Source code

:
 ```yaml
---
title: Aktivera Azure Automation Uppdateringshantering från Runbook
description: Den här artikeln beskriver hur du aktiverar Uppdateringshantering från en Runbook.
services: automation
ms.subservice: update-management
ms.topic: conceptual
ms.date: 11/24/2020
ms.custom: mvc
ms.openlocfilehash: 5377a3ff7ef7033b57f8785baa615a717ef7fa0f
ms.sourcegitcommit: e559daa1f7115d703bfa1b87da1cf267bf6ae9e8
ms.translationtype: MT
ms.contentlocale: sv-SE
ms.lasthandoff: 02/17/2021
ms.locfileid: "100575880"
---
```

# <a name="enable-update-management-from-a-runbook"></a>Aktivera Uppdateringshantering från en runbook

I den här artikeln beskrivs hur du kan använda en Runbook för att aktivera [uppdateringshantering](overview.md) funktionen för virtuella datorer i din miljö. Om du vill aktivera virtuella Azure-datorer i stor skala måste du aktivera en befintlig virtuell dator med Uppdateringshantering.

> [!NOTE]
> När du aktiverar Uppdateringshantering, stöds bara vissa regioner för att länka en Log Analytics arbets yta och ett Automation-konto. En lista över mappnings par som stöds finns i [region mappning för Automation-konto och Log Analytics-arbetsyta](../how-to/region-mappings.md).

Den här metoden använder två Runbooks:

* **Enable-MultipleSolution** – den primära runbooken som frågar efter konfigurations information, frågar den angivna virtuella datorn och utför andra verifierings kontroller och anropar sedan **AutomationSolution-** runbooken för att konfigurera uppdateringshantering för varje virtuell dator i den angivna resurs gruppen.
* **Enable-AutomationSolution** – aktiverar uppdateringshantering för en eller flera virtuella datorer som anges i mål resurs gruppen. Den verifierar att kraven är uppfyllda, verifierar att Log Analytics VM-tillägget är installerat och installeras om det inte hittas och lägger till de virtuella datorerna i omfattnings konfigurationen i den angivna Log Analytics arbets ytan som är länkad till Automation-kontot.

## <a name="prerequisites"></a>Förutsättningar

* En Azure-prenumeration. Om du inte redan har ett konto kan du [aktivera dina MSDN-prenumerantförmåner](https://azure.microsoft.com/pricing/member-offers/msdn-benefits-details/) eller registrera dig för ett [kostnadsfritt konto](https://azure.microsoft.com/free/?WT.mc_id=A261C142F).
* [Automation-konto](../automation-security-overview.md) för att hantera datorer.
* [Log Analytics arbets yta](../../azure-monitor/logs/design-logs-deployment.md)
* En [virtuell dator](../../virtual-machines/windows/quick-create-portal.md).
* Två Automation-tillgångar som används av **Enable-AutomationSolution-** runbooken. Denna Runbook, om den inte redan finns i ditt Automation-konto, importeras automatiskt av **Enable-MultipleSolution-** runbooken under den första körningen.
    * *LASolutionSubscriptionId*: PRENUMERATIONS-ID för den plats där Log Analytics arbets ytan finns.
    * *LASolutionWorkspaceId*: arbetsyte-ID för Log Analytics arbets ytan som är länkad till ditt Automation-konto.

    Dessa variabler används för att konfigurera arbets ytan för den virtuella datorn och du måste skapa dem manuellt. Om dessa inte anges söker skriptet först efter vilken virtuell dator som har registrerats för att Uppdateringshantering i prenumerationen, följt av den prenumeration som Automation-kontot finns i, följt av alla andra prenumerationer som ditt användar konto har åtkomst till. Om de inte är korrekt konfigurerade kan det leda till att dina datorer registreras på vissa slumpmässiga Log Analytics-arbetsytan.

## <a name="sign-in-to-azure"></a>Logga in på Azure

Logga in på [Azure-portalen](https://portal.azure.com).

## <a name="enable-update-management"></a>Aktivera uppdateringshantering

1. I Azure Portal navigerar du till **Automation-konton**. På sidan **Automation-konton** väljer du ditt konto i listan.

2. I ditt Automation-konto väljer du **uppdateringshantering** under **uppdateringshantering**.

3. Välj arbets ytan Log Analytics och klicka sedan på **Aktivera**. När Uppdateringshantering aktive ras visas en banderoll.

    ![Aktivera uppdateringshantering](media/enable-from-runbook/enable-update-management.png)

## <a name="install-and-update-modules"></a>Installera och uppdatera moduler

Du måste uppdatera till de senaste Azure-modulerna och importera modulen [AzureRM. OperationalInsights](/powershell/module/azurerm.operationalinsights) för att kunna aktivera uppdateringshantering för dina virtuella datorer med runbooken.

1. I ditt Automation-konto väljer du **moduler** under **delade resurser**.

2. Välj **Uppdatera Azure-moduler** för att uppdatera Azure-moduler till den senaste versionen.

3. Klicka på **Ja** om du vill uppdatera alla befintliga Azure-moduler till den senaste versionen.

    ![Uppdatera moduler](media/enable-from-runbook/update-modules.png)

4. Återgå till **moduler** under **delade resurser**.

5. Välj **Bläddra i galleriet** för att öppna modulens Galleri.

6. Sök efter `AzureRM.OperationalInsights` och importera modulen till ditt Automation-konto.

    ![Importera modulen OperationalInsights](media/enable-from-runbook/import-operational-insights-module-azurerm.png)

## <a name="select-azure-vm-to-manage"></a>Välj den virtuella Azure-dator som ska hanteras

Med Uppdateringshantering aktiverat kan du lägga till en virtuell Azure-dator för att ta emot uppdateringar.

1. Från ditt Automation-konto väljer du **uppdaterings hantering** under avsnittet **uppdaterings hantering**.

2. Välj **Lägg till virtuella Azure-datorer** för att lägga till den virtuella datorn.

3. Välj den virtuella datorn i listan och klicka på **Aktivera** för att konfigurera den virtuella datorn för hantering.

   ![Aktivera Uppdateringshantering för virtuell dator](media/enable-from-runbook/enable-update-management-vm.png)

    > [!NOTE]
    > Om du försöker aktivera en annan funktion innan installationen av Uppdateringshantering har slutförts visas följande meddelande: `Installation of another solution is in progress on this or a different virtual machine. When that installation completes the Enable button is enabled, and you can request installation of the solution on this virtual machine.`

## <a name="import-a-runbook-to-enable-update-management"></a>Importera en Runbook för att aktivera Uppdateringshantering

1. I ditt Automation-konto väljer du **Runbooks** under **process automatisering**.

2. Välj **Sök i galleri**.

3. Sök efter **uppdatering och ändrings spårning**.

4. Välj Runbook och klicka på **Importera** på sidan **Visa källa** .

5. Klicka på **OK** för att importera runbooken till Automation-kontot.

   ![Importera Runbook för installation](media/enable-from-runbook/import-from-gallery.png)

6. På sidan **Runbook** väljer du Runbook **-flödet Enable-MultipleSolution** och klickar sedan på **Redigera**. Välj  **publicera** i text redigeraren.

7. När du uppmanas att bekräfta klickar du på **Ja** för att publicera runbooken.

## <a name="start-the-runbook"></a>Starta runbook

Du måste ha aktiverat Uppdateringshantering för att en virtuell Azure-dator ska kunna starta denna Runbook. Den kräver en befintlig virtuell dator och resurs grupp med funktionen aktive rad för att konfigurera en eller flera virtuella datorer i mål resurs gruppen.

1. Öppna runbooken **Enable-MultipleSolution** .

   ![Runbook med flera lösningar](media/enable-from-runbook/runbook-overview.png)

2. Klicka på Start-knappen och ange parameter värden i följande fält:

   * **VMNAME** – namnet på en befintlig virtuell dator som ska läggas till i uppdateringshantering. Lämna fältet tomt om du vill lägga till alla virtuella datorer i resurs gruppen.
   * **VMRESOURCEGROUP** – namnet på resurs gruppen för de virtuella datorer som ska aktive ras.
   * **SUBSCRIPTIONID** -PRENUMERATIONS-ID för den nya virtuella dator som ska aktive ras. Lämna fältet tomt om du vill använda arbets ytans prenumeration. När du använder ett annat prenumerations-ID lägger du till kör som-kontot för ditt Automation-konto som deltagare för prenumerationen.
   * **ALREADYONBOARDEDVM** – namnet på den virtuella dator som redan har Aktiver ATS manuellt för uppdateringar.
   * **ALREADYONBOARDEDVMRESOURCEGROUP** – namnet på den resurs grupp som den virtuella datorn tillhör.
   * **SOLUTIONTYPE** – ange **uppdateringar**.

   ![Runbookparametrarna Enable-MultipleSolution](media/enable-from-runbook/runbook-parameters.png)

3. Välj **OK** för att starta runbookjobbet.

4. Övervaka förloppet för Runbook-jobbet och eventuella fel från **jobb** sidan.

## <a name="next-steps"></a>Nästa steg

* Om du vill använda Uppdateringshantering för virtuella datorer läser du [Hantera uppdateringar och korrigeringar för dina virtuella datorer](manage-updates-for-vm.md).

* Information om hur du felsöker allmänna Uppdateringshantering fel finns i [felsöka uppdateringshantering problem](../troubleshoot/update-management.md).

* **Exercise directions**
Lines to set down from above: the line with "Dessa variabler används", the line with "1. I ditt Automation-konto väljer du **moduler**", and every line between, each exactly as written.

* **Your response**
    Dessa variabler används för att konfigurera arbets ytan för den virtuella datorn och du måste skapa dem manuellt. Om dessa inte anges söker skriptet först efter vilken virtuell dator som har registrerats för att Uppdateringshantering i prenumerationen, följt av den prenumeration som Automation-kontot finns i, följt av alla andra prenumerationer som ditt användar konto har åtkomst till. Om de inte är korrekt konfigurerade kan det leda till att dina datorer registreras på vissa slumpmässiga Log Analytics-arbetsytan.

## <a name="sign-in-to-azure"></a>Logga in på Azure

Logga in på [Azure-portalen](https://portal.azure.com).

## <a name="enable-update-management"></a>Aktivera uppdateringshantering

1. I Azure Portal navigerar du till **Automation-konton**. På sidan **Automation-konton** väljer du ditt konto i listan.

2. I ditt Automation-konto väljer du **uppdateringshantering** under **uppdateringshantering**.

3. Välj arbets ytan Log Analytics och klicka sedan på **Aktivera**. När Uppdateringshantering aktive ras visas en banderoll.

    ![Aktivera uppdateringshantering](media/enable-from-runbook/enable-update-management.png)

## <a name="install-and-update-modules"></a>Installera och uppdatera moduler

Du måste uppdatera till de senaste Azure-modulerna och importera modulen [AzureRM. OperationalInsights](/powershell/module/azurerm.operationalinsights) för att kunna aktivera uppdateringshantering för dina virtuella datorer med runbooken.

1. I ditt Automation-konto väljer du **moduler** under **delade resurser**.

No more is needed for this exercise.